> **Your objective**
Copy each line below containing "pryklad".

Stored records
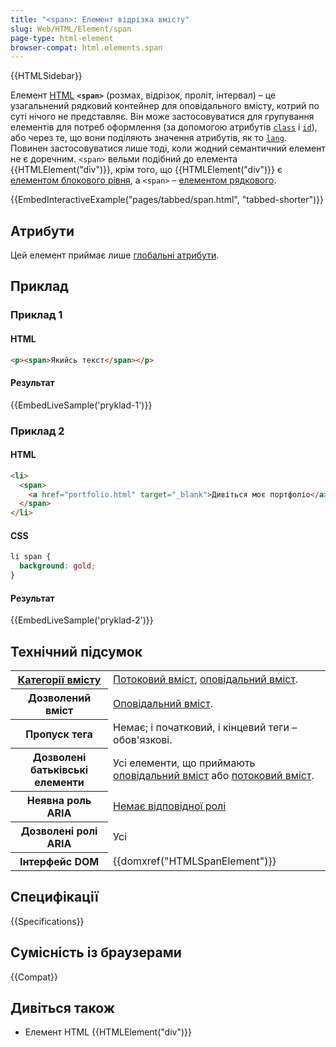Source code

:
 ```yaml
---
title: "<span>: Елемент відрізка вмісту"
slug: Web/HTML/Element/span
page-type: html-element
browser-compat: html.elements.span
---
```


{{HTMLSidebar}}

Елемент [HTML](/uk/docs/Web/HTML) **`<span>`** (розмах, відрізок, проліт, інтервал) – це узагальнений рядковий контейнер для оповідального вмісту, котрий по суті нічого не представляє. Він може застосовуватися для групування елементів для потреб оформлення (за допомогою атрибутів [`class`](/uk/docs/Web/HTML/Global_attributes#class) і [`id`](/uk/docs/Web/HTML/Global_attributes#id)), або через те, що вони поділяють значення атрибутів, як то [`lang`](/uk/docs/Web/HTML/Global_attributes#lang). Повинен застосовуватися лише тоді, коли жодний семантичний елемент не є доречним. `<span>` вельми подібний до елемента {{HTMLElement("div")}}, крім того, що {{HTMLElement("div")}} є [елементом блокового рівня](/uk/docs/Glossary/Block-level_content), а `<span>` – [елементом рядкового](/uk/docs/Glossary/Inline-level_content).

{{EmbedInteractiveExample("pages/tabbed/span.html", "tabbed-shorter")}}

## Атрибути

Цей елемент приймає лише [глобальні атрибути](/uk/docs/Web/HTML/Global_attributes).

## Приклад

### Приклад 1

#### HTML

```html
<p><span>Якийсь текст</span></p>
```

#### Результат

{{EmbedLiveSample('pryklad-1')}}

### Приклад 2

#### HTML

```html
<li>
  <span>
    <a href="portfolio.html" target="_blank">Дивіться моє портфоліо</a>
  </span>
</li>
```

#### CSS

```css
li span {
  background: gold;
}
```

#### Результат

{{EmbedLiveSample('pryklad-2')}}

## Технічний підсумок

<table class="properties">
  <tbody>
    <tr>
      <th scope="row">
        <a href="/uk/docs/Web/HTML/Content_categories"
          >Категорії вмісту</a
        >
      </th>
      <td>
        <a href="/uk/docs/Web/HTML/Content_categories#potokovyi-vmist"
          >Потоковий вміст</a
        >,
        <a href="/uk/docs/Web/HTML/Content_categories#opovidalnyi-vmist"
          >оповідальний вміст</a
        >.
      </td>
    </tr>
    <tr>
      <th scope="row">Дозволений вміст</th>
      <td>
        <a href="/uk/docs/Web/HTML/Content_categories#opovidalnyi-vmist"
          >Оповідальний вміст</a
        >.
      </td>
    </tr>
    <tr>
      <th scope="row">Пропуск тега</th>
      <td>Немає; і початковий, і кінцевий теги – обов'язкові.</td>
    </tr>
    <tr>
      <th scope="row">Дозволені батьківські елементи</th>
      <td>
        Усі елементи, що приймають
        <a href="/uk/docs/Web/HTML/Content_categories#opovidalnyi-vmist"
          >оповідальний вміст</a
        > або
        <a href="/uk/docs/Web/HTML/Content_categories#potokovyi-vmist"
          >потоковий вміст</a
        >.
      </td>
    </tr>
    <tr>
      <th scope="row">Неявна роль ARIA</th>
      <td>
        <a href="https://www.w3.org/TR/html-aria/#dfn-no-corresponding-role"
          >Немає відповідної ролі</a
        >
      </td>
    </tr>
    <tr>
      <th scope="row">Дозволені ролі ARIA</th>
      <td>Усі</td>
    </tr>
    <tr>
      <th scope="row">Інтерфейс DOM</th>
      <td>
        {{domxref("HTMLSpanElement")}}
      </td>
    </tr>
  </tbody>
</table>

## Специфікації

{{Specifications}}

## Сумісність із браузерами

{{Compat}}

## Дивіться також

- Елемент HTML {{HTMLElement("div")}}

> **Reply**
{{EmbedLiveSample('pryklad-1')}}
{{EmbedLiveSample('pryklad-2')}}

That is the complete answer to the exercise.